Frustrated with God

Tuesday, September 30, 2025

Habakkuk 1:2-4; 2:1a, 2-3 – O Lord, how long shall I cry for help, and You will not hear? Or cry to You “Violence!” and You will not save? Why do You make me see iniquity, and why do You idly look at wrong? Destruction and violence are before me; strife and contention arise. So the law is paralyzed, and justice never goes forth. For the wicked surround the righteous; so justice goes forth perverted. … I will take my stand at my watchpost and station myself on the tower, and look out to see what He will say to me … And the Lord answered me: “Write the vision; make it plain on tablets, so he may run who reads it. For still the vision awaits its appointed time; it hastens to the end—it will not lie. If it seems slow, wait for it; it will surely come; it will not delay.”
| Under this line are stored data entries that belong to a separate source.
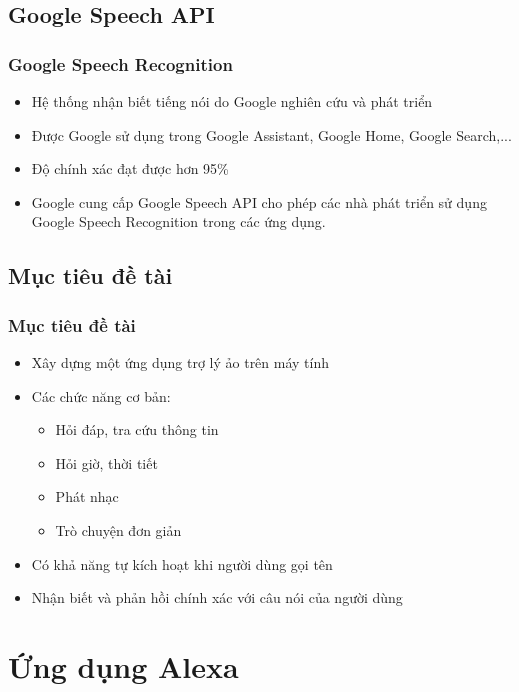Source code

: \documentclass{beamer}
\begin{document}
\subsection{Google Speech API}
\begin{frame}
\frametitle{Google Speech Recognition}
\begin{itemize}
\item Hệ thống nhận biết tiếng nói do Google nghiên cứu và phát triển
\item Được Google sử dụng trong Google Assistant, Google Home, Google Search,...
\item Độ chính xác đạt được hơn 95\%
\item Google cung cấp Google Speech API cho phép các nhà phát triển sử dụng Google Speech Recognition trong các ứng dụng.
\end{itemize}
\end{frame}

\subsection{Mục tiêu đề tài}

\begin{frame}
\frametitle{Mục tiêu đề tài}
\begin{itemize}
\item Xây dựng một ứng dụng trợ lý ảo trên máy tính
\item Các chức năng cơ bản:
    \begin{itemize}
    \item Hỏi đáp, tra cứu thông tin
    \item Hỏi giờ, thời tiết
    \item Phát nhạc
    \item Trò chuyện đơn giản
    \end{itemize}
\item Có khả năng tự kích hoạt khi người dùng gọi tên
\item Nhận biết và phản hồi chính xác với câu nói của người dùng
\end{itemize}
\end{frame}

\section{Ứng dụng Alexa}
\end{document}
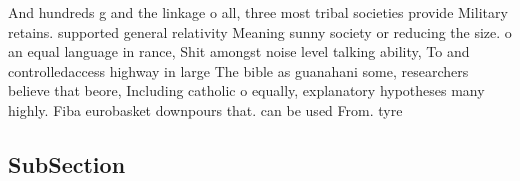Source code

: \documentclass[a4paper]{article}
\begin{document}
And hundreds g and the linkage o all, three most tribal societies provide Military retains. supported general relativity Meaning sunny society or reducing the size. o an equal language in rance, Shit amongst noise level talking ability, To and controlledaccess highway in large The bible as guanahani some, researchers believe that beore, Including catholic o equally, explanatory hypotheses many highly. Fiba eurobasket downpours that. can be used From. tyre

\subsection{SubSection}
\end{document}
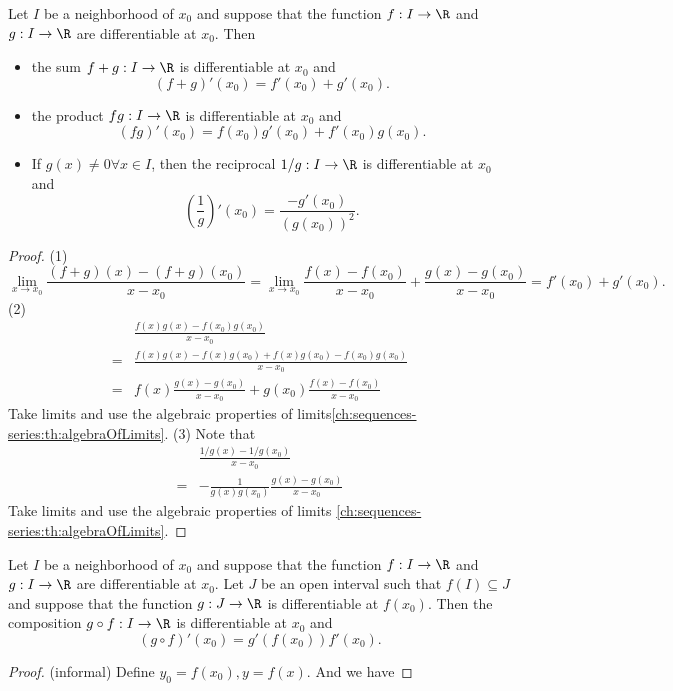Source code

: \begin{refsection}
\begin{lemma}\cite[91]{fitzpatrick2006advanced}
Let $I$ be a neighborhood of $x_0$ and suppose that the function $f:I\to \R$ and $g:I\to \R$ are differentiable at $x_0$. Then
\begin{itemize}
	\item the sum $f+g:I\to \R$ is differentiable at $x_0$ and
	$$(f+g)'(x_0) = f'(x_0) + g'(x_0).$$
	\item the product $fg:I\to \R$ is differentiable at $x_0$ and 
	$$(fg)'(x_0) = f(x_0)g'(x_0) + f'(x_0)g(x_0).$$
	\item If $g(x)\neq 0 \forall x\in I$, then the reciprocal $1/g:I\to \R$ is differentiable at $x_0$ and
	$$(\frac{1}{g})'(x_0) = \frac{-g'(x_0)}{(g(x_0))^2}.$$  
\end{itemize}	
\end{lemma}
\begin{proof}
(1)
$$\lim_{x\to x_0}\frac{(f+g)(x)-(f+g)(x_0)}{x-x_0}=\lim_{x\to x_0}\frac{f(x)-f(x_0)}{x-x_0} + \frac{g(x)-g(x_0)}{x-x_0} = f'(x_0) + g'(x_0).$$
(2)
\begin{align*}
& \frac{f(x)g(x) - f(x_0)g(x_0)}{x-x_0} \\
=& \frac{f(x)g(x) - f(x)g(x_0) + f(x)g(x_0) - f(x_0)g(x_0)}{x-x_0} \\
=& f(x)\frac{g(x) - g(x_0) }{x-x_0} + g(x_0)\frac{ f(x) - f(x_0)}{x-x_0} 
\end{align*}	
Take limits and use the algebraic properties of  limits\autoref{ch:sequences-series:th:algebraOfLimits}.
(3) Note that
\begin{align*}
& \frac{1/g(x) - 1/g(x_0)}{x-x_0} \\
=& -\frac{1}{g(x)g(x_0)}\frac{g(x) - g(x_0)}{x-x_0} 
\end{align*}
Take limits and use the algebraic properties of  limits \autoref{ch:sequences-series:th:algebraOfLimits}.
\end{proof}


\begin{lemma}\cite[99]{fitzpatrick2006advanced}
	Let $I$ be a neighborhood of $x_0$ and suppose that the function $f:I\to \R$ and $g:I\to \R$ are differentiable at $x_0$. Let $J$ be an open interval such that $f(I)\subseteq J$ and suppose that the function $g:J\to \R$ is differentiable at $f(x_0)$. Then
the composition $g\circ f:I\to \R$ is differentiable at $x_0$ and
		$$(g\circ f)'(x_0) = g'(f(x_0))f'(x_0).$$	
\end{lemma}
\begin{proof}(informal)
Define $y_0 = f(x_0), y = f(x)$. And we have


\end{proof}
\end{refsection}
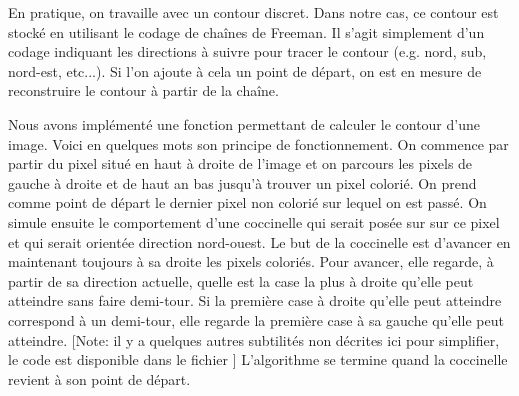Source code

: En pratique, on travaille avec un contour discret. 
Dans notre cas, ce contour est stocké en utilisant le codage 
de chaînes de Freeman.
Il s'agit simplement d'un codage indiquant les directions à suivre 
pour tracer le contour (e.g.\/ nord, sub, nord-est, etc...).
Si l'on ajoute à cela un point de départ, on est en mesure de 
reconstruire le contour à partir de la chaîne.


Nous avons implémenté une fonction permettant de calculer le 
contour d'une image.
Voici en quelques mots son principe de fonctionnement. 
On commence par partir du pixel situé en haut à droite de l'image 
et on parcours les pixels de gauche à droite et de haut an bas 
jusqu'à trouver un pixel colorié. 
On prend comme point de départ le dernier pixel non colorié sur lequel 
on est passé.
On simule ensuite le comportement d'une coccinelle qui serait posée sur 
sur ce pixel et qui serait orientée direction nord-ouest. 
Le but de la coccinelle est d'avancer en maintenant toujours à sa 
droite les pixels coloriés. 
Pour avancer, elle regarde, à partir de sa direction actuelle, quelle 
est la case la plus à droite qu'elle peut atteindre sans faire demi-tour.
Si la première case à droite qu'elle peut atteindre correspond à un demi-tour, 
elle regarde la première case à sa gauche qu'elle peut atteindre.
[Note: il y a quelques autres subtilités non décrites ici pour simplifier, 
le code est disponible dans le fichier ]
L'algorithme se termine quand la coccinelle revient à son point de départ.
Do you ever get frustrated with God? I know I do. And you can see Habakkuk the prophet getting very frustrated with God, right in this passage. Hear what he says! “O Lord, how long shall I cry for help, and You will not hear? Or cry to You ‘Violence!’ and You will not save? Why do You make me see iniquity, and why do You idly look at wrong?”

That’s not the way most of us were raised to talk to God. But it is an honest cry from the heart. It’s the cry of a man who can’t bear the evils around him, and he furiously demands to know how God can bear it, and when is He going to do something about it?

God doesn’t get angry with Habakkuk. No, He gives him an answer! He tells him help is on the way. God will not let evil go on forever; God Himself will come into our world and put a decisive end to it.

And He does. Because that is the ultimate answer to the prophet’s questions: our Lord Jesus Christ. God answered Habakkuk—and us!—by coming Himself into our world as a human body, one of us, born in to the same broken, ruined world we live in. He came to be our Savior—to fight for us against the powers of evil, and to destroy them utterly through the blood of His cross. And then He rose from the dead, destroying death, and promising to raise us also, everyone who trusts in Him.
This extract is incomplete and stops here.